LONDON (Alliance News) - Shares in Card Factory PLC, the UK greetings card retailer, started conditional dealings Thursday below its offer price of 225 pence, after it joined the growing number of retailers to list on London's main market.

Card Factory shares were quoted at 200 pence Thursday afternoon, 11% below its IPO price of 225 pence, having opened at 220 pence. The shares start unconditional dealings on Tuesday next week.

The company, which opened its first store in Wakefield in 1997, and now operates from over 700 stores nationwide, said it raised GBP90 million of gross proceeds via the initial public offering of 131.8 million new and existing shares, which the company had previously said it would offer to certain institutional and other investors in the UK and elsewhere outside the United States.

Card Factory's IPO price gave it a market value of around GBP766.6 million.

"Ours [Card Factory] is a well-invested and cash generative business with a strong business model, creating an excellent platform for further profitable growth," said Chief Executive Richard Hayes in a statement.

On admission, the company had 340.7 million shares in issue, with a free float of 38.6% assuming no exercise of the over-allotment option, and 42.5% assuming exercise of the over-allotment option in full.

Amongst the selling shareholders were Charterhouse Capital Partners, of which it is majority owned by, and certain individual shareholders comprising current and former members of the group's management.

Following admission, directors and members of the group's management hold 19.2%, while Charterhouse Funds hold a 41.3% shareholding.

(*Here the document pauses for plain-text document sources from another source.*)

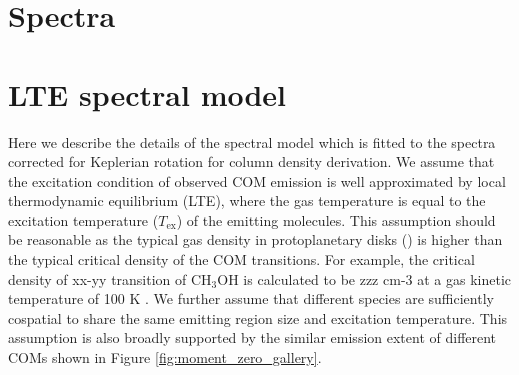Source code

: \documentclass[linenumbers, twocolumn, twocolappendix, astrosymb, times]{aastex631}
\newcommand{\methanol}{CH$_3$OH\xspace}
\newcommand{\acetaldehyde}{CH$_3$CHO\xspace}
\newcommand{\methylformate}{CH$_3$OCHO\xspace}
\begin{document}





\section{Spectra}\label{appendix:spectra}
\begin{figure*}
\caption{\methanol spectrum for each transition without spectral line blending.}
\label{fig:CH3OH_spectra}
\end{figure*}

\begin{figure*}
\caption{Same as Figure \ref{fig:CH3OH_spectra}, but for \methylformate.}
\label{fig:CH3OCHO_spectra}
\end{figure*}

\begin{figure*}
\caption{Same as Figure \ref{fig:CH3OH_spectra}, but for \acetaldehyde.}
\label{fig:CH3CHO_spectra}
\end{figure*}

\section{LTE spectral model}\label{appendix:spectral_model}
Here we describe the details of the spectral model which is fitted to the spectra corrected for Keplerian rotation for column density derivation. We assume that the excitation condition of observed COM emission is well approximated by local thermodynamic equilibrium (LTE), where the gas temperature is equal to the excitation temperature ($T_\mathrm{ex}$) of the emitting molecules. This assumption should be reasonable as the typical gas density in protoplanetary disks () is higher than the typical critical density of the COM transitions. For example, the critical density of xx-yy transition of \methanol is calculated to be zzz cm-3 at a gas kinetic temperature of 100 K \citep[ref][]{}. We further assume that different species are sufficiently cospatial to share the same emitting region size and excitation temperature. This assumption is also broadly supported by the similar emission extent of different COMs shown in Figure \ref{fig:moment_zero_gallery}. 
\end{document}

In a statement last month, Card Factory said that at the time of admission, it would have approximately GBP160 million net debt, which the net proceeds of the share offer would be used to reduce this.

Card Factory said it sold over 285 million single cards in the financial year ended January 31, 2014. During the year, the group achieved revenue growth of 9.0% to GBP326.9 million and underlying EBITDA growth of 9.2% to GBP80.4 million, up from GBP73.6 million at a margin of 24.6%.

Looking ahead, the firm said it plans to continue its expansion strategy - it has opened an average of 50 new sites per annum over the last 10 years - eyeing a boost from its current 733 stores to 1,200 in the UK and Ireland over the next decade.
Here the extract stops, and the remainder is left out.